- _Task_:
Search the records below for the string "Загрузка" and copy each line where it turns up.

[Collected data entries]
□ □ □ □
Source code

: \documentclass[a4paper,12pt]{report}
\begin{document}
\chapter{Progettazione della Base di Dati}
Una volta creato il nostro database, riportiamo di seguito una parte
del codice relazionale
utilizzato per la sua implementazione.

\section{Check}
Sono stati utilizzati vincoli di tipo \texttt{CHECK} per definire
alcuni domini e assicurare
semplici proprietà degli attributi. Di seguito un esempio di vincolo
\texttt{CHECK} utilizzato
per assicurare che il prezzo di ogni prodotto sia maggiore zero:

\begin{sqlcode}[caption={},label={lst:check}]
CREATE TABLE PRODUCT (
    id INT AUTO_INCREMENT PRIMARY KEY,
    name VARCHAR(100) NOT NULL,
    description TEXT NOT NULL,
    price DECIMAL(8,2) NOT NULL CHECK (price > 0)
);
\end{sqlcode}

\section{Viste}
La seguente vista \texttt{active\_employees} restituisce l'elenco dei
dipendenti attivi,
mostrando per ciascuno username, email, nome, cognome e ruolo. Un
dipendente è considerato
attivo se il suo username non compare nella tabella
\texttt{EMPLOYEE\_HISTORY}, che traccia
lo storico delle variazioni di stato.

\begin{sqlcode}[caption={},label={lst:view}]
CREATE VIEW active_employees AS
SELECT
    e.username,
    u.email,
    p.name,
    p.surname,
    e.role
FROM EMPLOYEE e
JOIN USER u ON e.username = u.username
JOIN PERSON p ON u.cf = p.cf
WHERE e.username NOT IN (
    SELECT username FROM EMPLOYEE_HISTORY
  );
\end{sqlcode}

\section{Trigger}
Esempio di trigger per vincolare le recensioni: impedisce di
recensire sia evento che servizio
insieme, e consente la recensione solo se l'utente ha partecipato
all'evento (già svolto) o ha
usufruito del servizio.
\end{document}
□ □ □ □
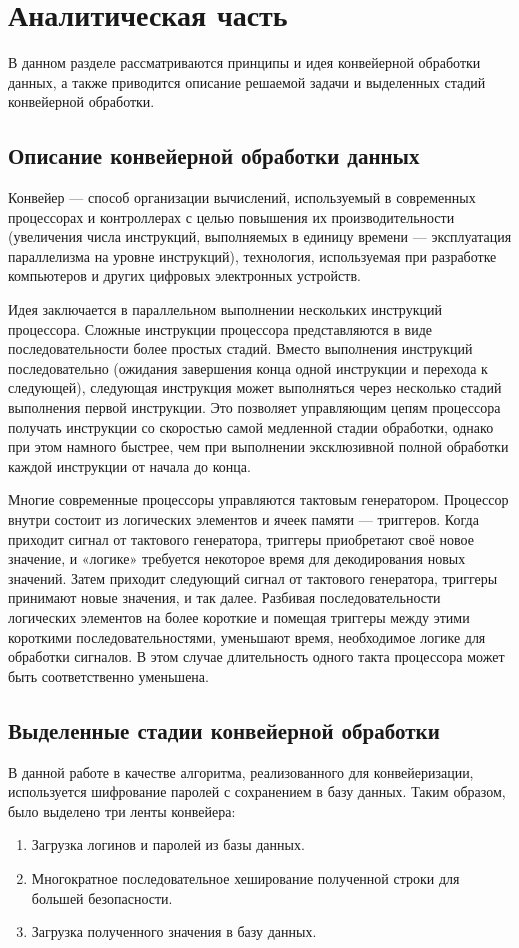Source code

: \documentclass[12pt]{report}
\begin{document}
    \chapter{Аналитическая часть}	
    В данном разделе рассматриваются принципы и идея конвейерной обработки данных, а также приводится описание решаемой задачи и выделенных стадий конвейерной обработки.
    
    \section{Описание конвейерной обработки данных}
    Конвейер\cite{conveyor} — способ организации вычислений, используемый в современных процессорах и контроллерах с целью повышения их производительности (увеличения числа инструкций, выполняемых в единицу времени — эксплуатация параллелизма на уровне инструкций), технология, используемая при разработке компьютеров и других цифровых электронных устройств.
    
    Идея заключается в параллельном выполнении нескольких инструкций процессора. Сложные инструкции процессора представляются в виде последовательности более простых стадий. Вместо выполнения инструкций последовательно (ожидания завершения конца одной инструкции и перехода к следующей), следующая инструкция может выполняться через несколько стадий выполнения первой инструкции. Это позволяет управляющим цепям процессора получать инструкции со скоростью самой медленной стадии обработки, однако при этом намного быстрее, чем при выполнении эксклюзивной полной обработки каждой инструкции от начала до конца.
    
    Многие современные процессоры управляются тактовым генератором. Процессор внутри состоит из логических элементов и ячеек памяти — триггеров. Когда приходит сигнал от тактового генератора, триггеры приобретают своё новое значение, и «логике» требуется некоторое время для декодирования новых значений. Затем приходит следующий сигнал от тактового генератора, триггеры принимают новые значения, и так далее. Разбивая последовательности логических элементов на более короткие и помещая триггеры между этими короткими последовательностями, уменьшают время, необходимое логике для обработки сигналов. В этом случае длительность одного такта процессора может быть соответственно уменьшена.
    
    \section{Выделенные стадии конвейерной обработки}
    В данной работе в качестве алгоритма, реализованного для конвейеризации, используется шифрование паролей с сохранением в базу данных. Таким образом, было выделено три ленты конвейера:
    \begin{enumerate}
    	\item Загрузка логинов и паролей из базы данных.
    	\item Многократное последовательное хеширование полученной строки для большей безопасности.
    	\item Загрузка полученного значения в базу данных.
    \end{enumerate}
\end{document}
□ □ □ □
- _Task output_:
    	\item Загрузка логинов и паролей из базы данных.
    	\item Загрузка полученного значения в базу данных.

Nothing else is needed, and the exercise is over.